We’re talking about actually understanding an art form. If you want to attain that level, that degree of understanding, then there’s a certain amount of sacrifice that has to be made. It’s physical, mental and spiritual sacrifice. Without putting anyone down or maligning anyone else’s practice, the average individual won’t sacrifice that much to get to that level. Neither side is right or wrong, but you must make a choice at some point and then be happy with your choice. If you choose to go that route of devotion and want to attain a higher level of understanding, then be happy with that decision and take all the good and the bad that comes with it, because the good and the bad is what’s going to lead you to that level of understanding. If you choose the other side, then don’t have regrets that you didn’t choose the other road because then you’ll have neither. You cannot have your cake and eat it to. In the past, many individuals from different practices have sequestered themselves in order to clear their mind and concentrate solely on that endeavor or that devotion. That reminds me of monastic caves where monks would pull themselves up by pulleys in baskets and live in a cave. Once in a while their brethren would send them food, but they would never come out until they reached a certain level of understanding, zen, peace of mind, oneness with the universe. In order for you to do your work, you must do your work alone. Your Sensei, Sifu, guru, witch doctor, whatever poison you pick, can only take you so far. If you don’t put in your time, you will never attain the understanding, and even though your Sifu may talk to you, you will only hear words.

The only way to truly get better is if you get out of your comfort zone. You’re comfortable practicing the form ten times, so you have to practice twenty times. You’re comfortable with thirty times, so practice fifty or sixty times. Practice under duress; practice with a handicap; practice until you go beyond the handicap, until you’re no longer comfortable being comfortable. You don’t want to be comfortable. Comfortable means you’re not growing. I agitate you; you grow. I don’t agitate you; you start to dwindle. When you lift weights, you agitate the muscle, and it grows. When you study, you agitate your brain. If you don’t do this, you don’t grow. If you get comfortable being comfortable, you start to languish and you lose. This is all on the mental plane, but this mental attitude transfers over to the physical. Do it in your mind and then transfer it to the action of your body. Don’t just running the physical course, but run the mental program.

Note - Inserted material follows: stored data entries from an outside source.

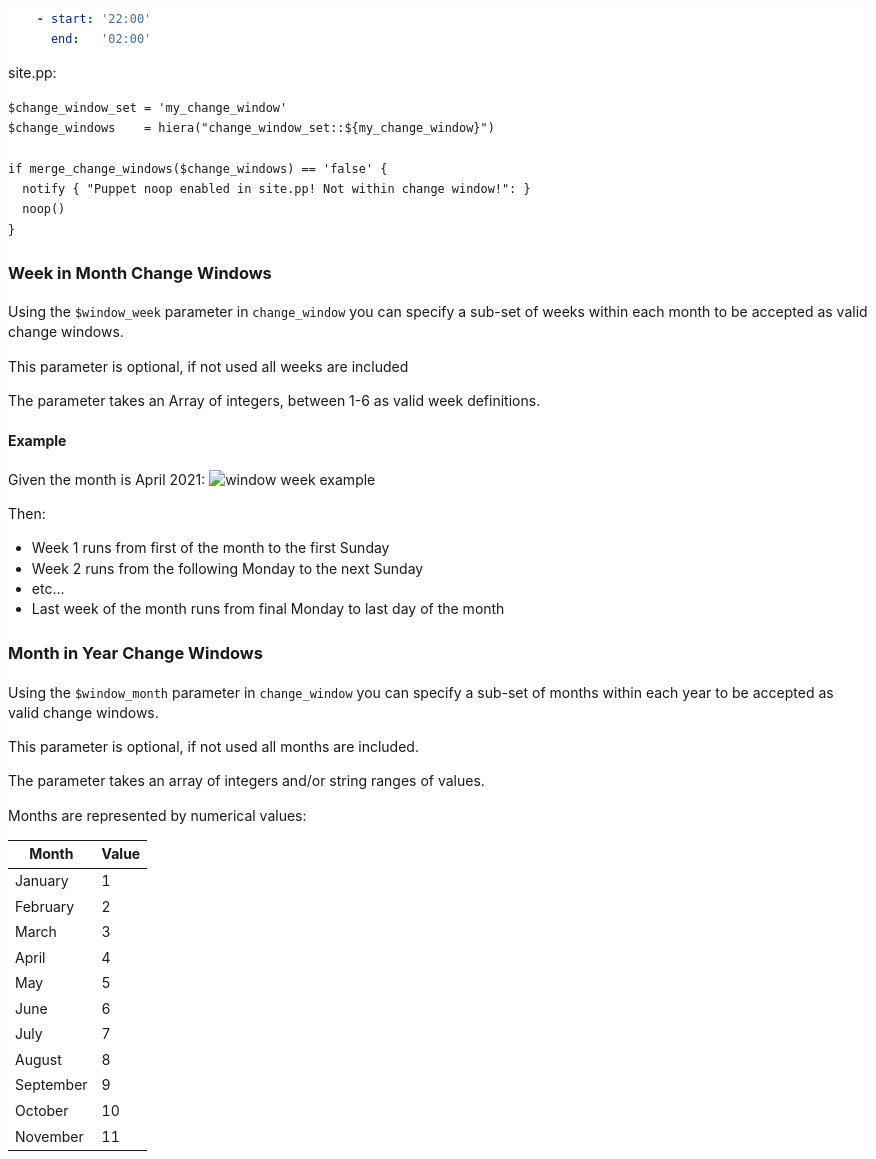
 ```yaml
    - start: '22:00'
      end:   '02:00'
```

site.pp:
```puppet
$change_window_set = 'my_change_window'
$change_windows    = hiera("change_window_set::${my_change_window}")

if merge_change_windows($change_windows) == 'false' {
  notify { "Puppet noop enabled in site.pp! Not within change window!": }
  noop()
}
```

### Week in Month Change Windows
Using the `$window_week` parameter in `change_window` you can specify a sub-set of weeks within each month to be 
accepted as valid change windows.

This parameter is optional, if not used all weeks are included

The parameter takes an Array of integers, between 1-6 as valid week definitions.

#### Example

Given the month is April 2021:
![window week example](img/window_week.png?raw=true "Window week example - April 2021")

Then:
- Week 1 runs from first of the month to the first Sunday
- Week 2 runs from the following Monday to the next Sunday
- etc...
- Last week of the month runs from final Monday to last day of the month

### Month in Year Change Windows
Using the `$window_month` parameter in `change_window` you can specify a sub-set of months within each year to be 
accepted as valid change windows.

This parameter is optional, if not used all months are included.

The parameter takes an array of integers and/or string ranges of values.

Months are represented by numerical values:

| Month     | Value |
| -----     | ----- |
| January   | 1     |
| February  | 2     |
| March     | 3     |
| April     | 4     |
| May       | 5     |
| June      | 6     |
| July      | 7     |
| August    | 8     |
| September | 9     |
| October   | 10    |
| November  | 11    |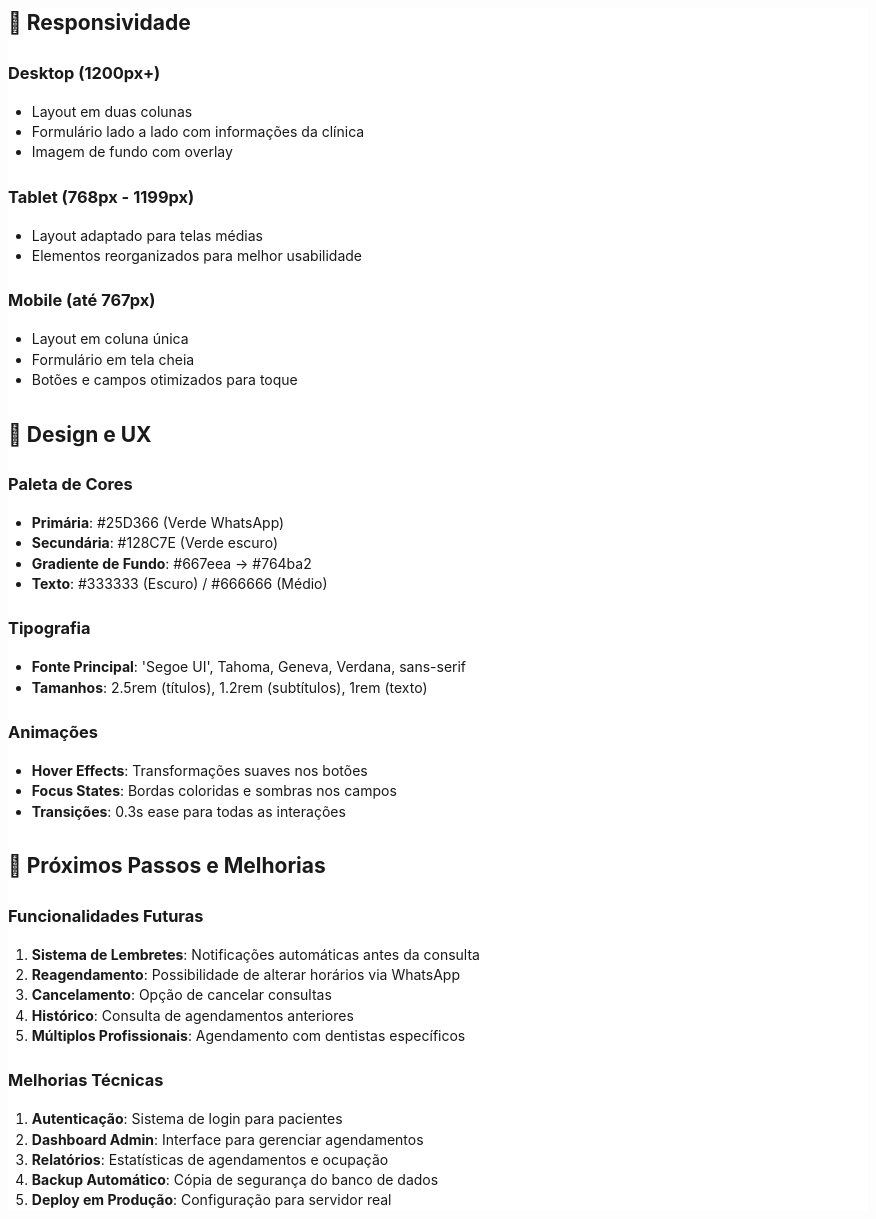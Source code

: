 ## 📱 Responsividade

### Desktop (1200px+)
- Layout em duas colunas
- Formulário lado a lado com informações da clínica
- Imagem de fundo com overlay

### Tablet (768px - 1199px)
- Layout adaptado para telas médias
- Elementos reorganizados para melhor usabilidade

### Mobile (até 767px)
- Layout em coluna única
- Formulário em tela cheia
- Botões e campos otimizados para toque

## 🎨 Design e UX

### Paleta de Cores
- **Primária**: #25D366 (Verde WhatsApp)
- **Secundária**: #128C7E (Verde escuro)
- **Gradiente de Fundo**: #667eea → #764ba2
- **Texto**: #333333 (Escuro) / #666666 (Médio)

### Tipografia
- **Fonte Principal**: 'Segoe UI', Tahoma, Geneva, Verdana, sans-serif
- **Tamanhos**: 2.5rem (títulos), 1.2rem (subtítulos), 1rem (texto)

### Animações
- **Hover Effects**: Transformações suaves nos botões
- **Focus States**: Bordas coloridas e sombras nos campos
- **Transições**: 0.3s ease para todas as interações

## 🚀 Próximos Passos e Melhorias

### Funcionalidades Futuras
1. **Sistema de Lembretes**: Notificações automáticas antes da consulta
2. **Reagendamento**: Possibilidade de alterar horários via WhatsApp
3. **Cancelamento**: Opção de cancelar consultas
4. **Histórico**: Consulta de agendamentos anteriores
5. **Múltiplos Profissionais**: Agendamento com dentistas específicos

### Melhorias Técnicas
1. **Autenticação**: Sistema de login para pacientes
2. **Dashboard Admin**: Interface para gerenciar agendamentos
3. **Relatórios**: Estatísticas de agendamentos e ocupação
4. **Backup Automático**: Cópia de segurança do banco de dados
5. **Deploy em Produção**: Configuração para servidor real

The point of practice is digestion. You have to digest it; you have to break it down. It has to filter through every part of you so you absorb the nutrition of it. Everybody’s so eager to eat, but not to digest. Instead of eating more, you need to digest. You have to digest in your mind, your heart, your body until it doesn’t even look like what you thought it looked like when you first learned it. If it does, you didn’t do it right ,and if you tell me you know it’s not right then I’m going to tell you shut up. So just go back and do the same old thing. I’m learning the same thing I was learning when I was 15 years old, and now I’m 53. Do the same old thing until it’s no longer the same old thing. You will see something that others cannot see. This is what the practice is about. It’s an awakening; it’s an enlightenment. It’s opening up the third eye, gaining that sixth sense that you can’t pass along and you can’t teach somebody else. No matter how much you are taught, you must end up teaching yourself. This is the point of practice.